The deal between AT&T and T-Mobile is still alive, but given the hurdles facing the proposed $39 billion transaction, it is pretty close to Dead Merger Walking. That would be an unfortunate setback to telecommunication innovation.

So far, the Federal Communications Commission and Justice Department appear to be measuring competition in old-school ways while engaging in distracting side spats over whether the merger would add or eliminate jobs. Let’s take a reasoned guess of the job impact based on merger history in virtually every industry: Some jobs will be lost, and some jobs will be added. That’s the way vibrant industries reload.

The latest evidence of the chasm between the government’s reviews and business realities surfaced last week when the FCC took the unusual step to seek a trial-like hearing. In response, AT&T withdrew its application to the FCC to live long enough to fight another day and to focus on an upcoming legal showdown with the Justice Department. Now, the carrier’s hope is that a win at the Justice Department, which is far from a slam-dunk, will give AT&T enough clout to later confront the FCC on stronger footing.

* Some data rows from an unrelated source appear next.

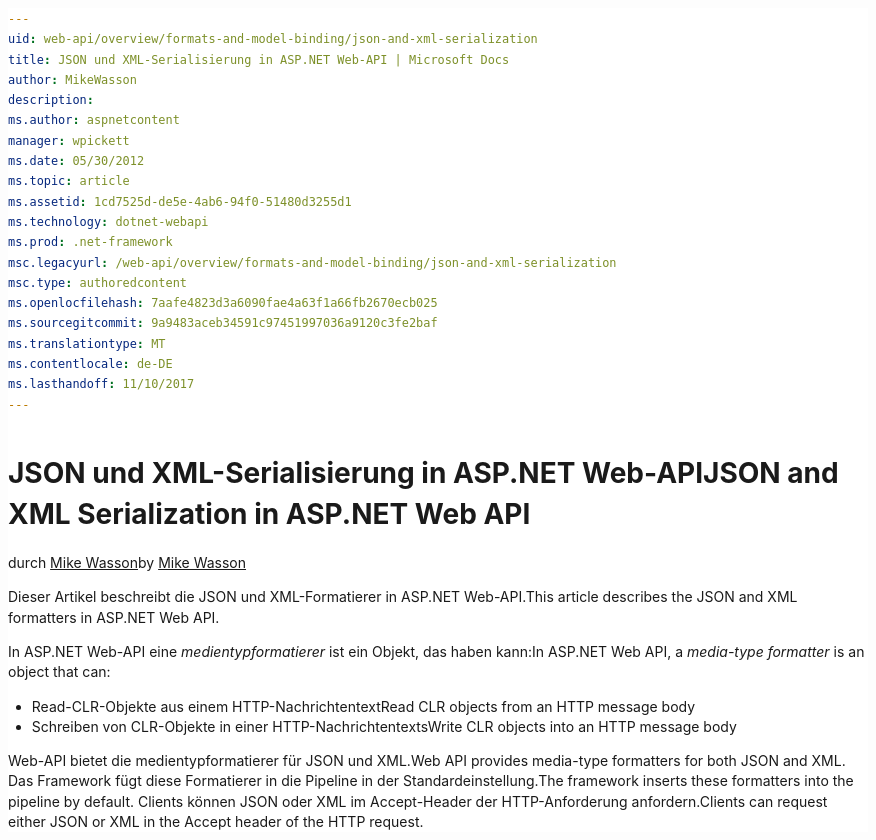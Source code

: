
 ```yaml
---
uid: web-api/overview/formats-and-model-binding/json-and-xml-serialization
title: JSON und XML-Serialisierung in ASP.NET Web-API | Microsoft Docs
author: MikeWasson
description: 
ms.author: aspnetcontent
manager: wpickett
ms.date: 05/30/2012
ms.topic: article
ms.assetid: 1cd7525d-de5e-4ab6-94f0-51480d3255d1
ms.technology: dotnet-webapi
ms.prod: .net-framework
msc.legacyurl: /web-api/overview/formats-and-model-binding/json-and-xml-serialization
msc.type: authoredcontent
ms.openlocfilehash: 7aafe4823d3a6090fae4a63f1a66fb2670ecb025
ms.sourcegitcommit: 9a9483aceb34591c97451997036a9120c3fe2baf
ms.translationtype: MT
ms.contentlocale: de-DE
ms.lasthandoff: 11/10/2017
---
```

<a name="json-and-xml-serialization-in-aspnet-web-api"></a><span data-ttu-id="f8ecf-102">JSON und XML-Serialisierung in ASP.NET Web-API</span><span class="sxs-lookup"><span data-stu-id="f8ecf-102">JSON and XML Serialization in ASP.NET Web API</span></span>
====================
<span data-ttu-id="f8ecf-103">durch [Mike Wasson](https://github.com/MikeWasson)</span><span class="sxs-lookup"><span data-stu-id="f8ecf-103">by [Mike Wasson](https://github.com/MikeWasson)</span></span>

<span data-ttu-id="f8ecf-104">Dieser Artikel beschreibt die JSON und XML-Formatierer in ASP.NET Web-API.</span><span class="sxs-lookup"><span data-stu-id="f8ecf-104">This article describes the JSON and XML formatters in ASP.NET Web API.</span></span>

<span data-ttu-id="f8ecf-105">In ASP.NET Web-API eine *medientypformatierer* ist ein Objekt, das haben kann:</span><span class="sxs-lookup"><span data-stu-id="f8ecf-105">In ASP.NET Web API, a *media-type formatter* is an object that can:</span></span>

- <span data-ttu-id="f8ecf-106">Read-CLR-Objekte aus einem HTTP-Nachrichtentext</span><span class="sxs-lookup"><span data-stu-id="f8ecf-106">Read CLR objects from an HTTP message body</span></span>
- <span data-ttu-id="f8ecf-107">Schreiben von CLR-Objekte in einer HTTP-Nachrichtentexts</span><span class="sxs-lookup"><span data-stu-id="f8ecf-107">Write CLR objects into an HTTP message body</span></span>

<span data-ttu-id="f8ecf-108">Web-API bietet die medientypformatierer für JSON und XML.</span><span class="sxs-lookup"><span data-stu-id="f8ecf-108">Web API provides media-type formatters for both JSON and XML.</span></span> <span data-ttu-id="f8ecf-109">Das Framework fügt diese Formatierer in die Pipeline in der Standardeinstellung.</span><span class="sxs-lookup"><span data-stu-id="f8ecf-109">The framework inserts these formatters into the pipeline by default.</span></span> <span data-ttu-id="f8ecf-110">Clients können JSON oder XML im Accept-Header der HTTP-Anforderung anfordern.</span><span class="sxs-lookup"><span data-stu-id="f8ecf-110">Clients can request either JSON or XML in the Accept header of the HTTP request.</span></span>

Rigorous reviews are necessary, but what seems to be absent from these assessments are serious discussions of the role of efficient innovation. Simply declaring that a big telecom firm is getting bigger, that big is always bad and that jobs might be lost ignores the economics of scale and other technological and procedural efficiencies that lead to new products and services.

There is no question that the merger would speed development of high-speed wireless services nationally. AT&T would have access to a wireless-spectrum network that otherwise would take it years to build.

Presumably, that would benefit consumers and fit with a national strategy of making wireless services more accessible. In the long run, the ability to move data quickly and affordably translates into thousands of new jobs and more efficient commerce.

Also, if this merger is rejected, it is questionable whether an independent T-Mobile would be strong enough to provide the real competition that regulators want.

Deutsche Telekom AG, T-Mobile’s parent, wants out of the wireless business in the United States and would look for another buyer, with no guarantee that the next suitor wouldn’t confront similar objections from regulators. Likewise, AT&T would still be prowling for spectrum to keep pace with the growth of data-intensive products.

In the long run, competition might be better served by a key shift in focus on whether industrywide early termination fees and two-year contracts are greater impediments to consumer choice than the prospect of a large wireless carrier getting even larger.

The nation’s current approach to antitrust doesn’t mirror the business realities that are happening today. That needs to change.